The answer should consist solely of the lines from the first one below through the line containing "words.|§5.5.2; §5.5.9.1; §5.6.2; §8.7.1; §9.1.4.3; §9.1.4.4|", copied exactly.

→ **Collected data**:
# # # #

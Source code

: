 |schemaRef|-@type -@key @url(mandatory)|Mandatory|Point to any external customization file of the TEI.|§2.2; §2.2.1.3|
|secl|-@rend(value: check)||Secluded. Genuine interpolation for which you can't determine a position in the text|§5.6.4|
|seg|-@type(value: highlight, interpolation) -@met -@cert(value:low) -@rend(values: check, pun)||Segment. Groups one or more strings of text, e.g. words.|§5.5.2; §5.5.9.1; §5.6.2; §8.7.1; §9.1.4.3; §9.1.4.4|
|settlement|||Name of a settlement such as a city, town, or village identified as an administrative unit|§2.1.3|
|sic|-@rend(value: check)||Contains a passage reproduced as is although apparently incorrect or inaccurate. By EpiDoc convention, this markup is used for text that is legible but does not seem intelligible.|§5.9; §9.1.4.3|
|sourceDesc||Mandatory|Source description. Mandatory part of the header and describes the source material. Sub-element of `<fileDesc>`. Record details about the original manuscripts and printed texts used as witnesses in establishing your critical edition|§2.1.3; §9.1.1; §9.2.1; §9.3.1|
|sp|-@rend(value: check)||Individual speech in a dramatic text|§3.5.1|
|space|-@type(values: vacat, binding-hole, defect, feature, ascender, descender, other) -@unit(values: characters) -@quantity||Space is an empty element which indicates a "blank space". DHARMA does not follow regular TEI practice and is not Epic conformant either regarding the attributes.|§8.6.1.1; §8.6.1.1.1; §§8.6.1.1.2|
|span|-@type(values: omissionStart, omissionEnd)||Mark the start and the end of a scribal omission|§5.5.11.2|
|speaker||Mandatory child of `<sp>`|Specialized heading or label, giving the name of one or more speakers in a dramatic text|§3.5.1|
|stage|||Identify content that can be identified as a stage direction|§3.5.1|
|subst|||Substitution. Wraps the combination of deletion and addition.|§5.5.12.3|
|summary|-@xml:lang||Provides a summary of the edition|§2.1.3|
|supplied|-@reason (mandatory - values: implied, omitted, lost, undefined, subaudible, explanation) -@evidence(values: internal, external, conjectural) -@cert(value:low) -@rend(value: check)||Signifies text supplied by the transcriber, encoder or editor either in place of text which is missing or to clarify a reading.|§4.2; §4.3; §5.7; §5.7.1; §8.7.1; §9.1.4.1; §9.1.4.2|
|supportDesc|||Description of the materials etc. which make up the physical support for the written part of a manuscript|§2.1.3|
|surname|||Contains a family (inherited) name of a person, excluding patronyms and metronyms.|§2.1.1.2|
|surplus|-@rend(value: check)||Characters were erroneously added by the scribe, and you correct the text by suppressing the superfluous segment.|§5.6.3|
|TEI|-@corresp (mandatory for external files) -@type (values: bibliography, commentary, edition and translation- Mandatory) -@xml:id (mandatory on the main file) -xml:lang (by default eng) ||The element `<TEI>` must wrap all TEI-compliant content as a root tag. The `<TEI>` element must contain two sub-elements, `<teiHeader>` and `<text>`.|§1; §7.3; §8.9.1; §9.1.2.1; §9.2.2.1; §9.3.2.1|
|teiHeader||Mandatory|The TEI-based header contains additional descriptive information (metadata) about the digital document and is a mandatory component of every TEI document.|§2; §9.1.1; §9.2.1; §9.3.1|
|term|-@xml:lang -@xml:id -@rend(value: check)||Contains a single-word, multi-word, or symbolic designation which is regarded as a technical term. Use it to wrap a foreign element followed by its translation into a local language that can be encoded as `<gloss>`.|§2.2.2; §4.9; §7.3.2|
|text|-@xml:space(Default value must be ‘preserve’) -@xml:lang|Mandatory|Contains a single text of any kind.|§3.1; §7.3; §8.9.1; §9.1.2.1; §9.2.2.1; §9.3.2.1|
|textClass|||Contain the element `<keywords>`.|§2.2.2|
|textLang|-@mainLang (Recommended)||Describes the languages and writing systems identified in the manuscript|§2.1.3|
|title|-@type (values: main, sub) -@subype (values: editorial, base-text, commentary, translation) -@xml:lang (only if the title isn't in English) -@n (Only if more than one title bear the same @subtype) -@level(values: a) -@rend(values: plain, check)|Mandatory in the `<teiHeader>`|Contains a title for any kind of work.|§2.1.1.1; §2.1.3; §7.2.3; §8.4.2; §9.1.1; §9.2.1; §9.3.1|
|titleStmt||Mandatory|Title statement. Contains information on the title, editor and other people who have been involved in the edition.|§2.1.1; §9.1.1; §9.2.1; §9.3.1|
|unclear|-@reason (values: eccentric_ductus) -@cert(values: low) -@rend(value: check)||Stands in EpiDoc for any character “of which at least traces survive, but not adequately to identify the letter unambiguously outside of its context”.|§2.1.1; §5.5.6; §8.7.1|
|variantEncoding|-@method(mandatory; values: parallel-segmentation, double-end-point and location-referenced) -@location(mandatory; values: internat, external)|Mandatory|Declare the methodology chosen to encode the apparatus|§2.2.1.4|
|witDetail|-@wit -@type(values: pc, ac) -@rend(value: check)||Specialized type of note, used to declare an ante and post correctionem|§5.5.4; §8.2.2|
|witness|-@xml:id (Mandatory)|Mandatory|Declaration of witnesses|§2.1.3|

# # # #

→ **Response below**:
Source code

: |schemaRef|-@type -@key @url(mandatory)|Mandatory|Point to any external customization file of the TEI.|§2.2; §2.2.1.3|
|secl|-@rend(value: check)||Secluded. Genuine interpolation for which you can't determine a position in the text|§5.6.4|
|seg|-@type(value: highlight, interpolation) -@met -@cert(value:low) -@rend(values: check, pun)||Segment. Groups one or more strings of text, e.g. words.|§5.5.2; §5.5.9.1; §5.6.2; §8.7.1; §9.1.4.3; §9.1.4.4|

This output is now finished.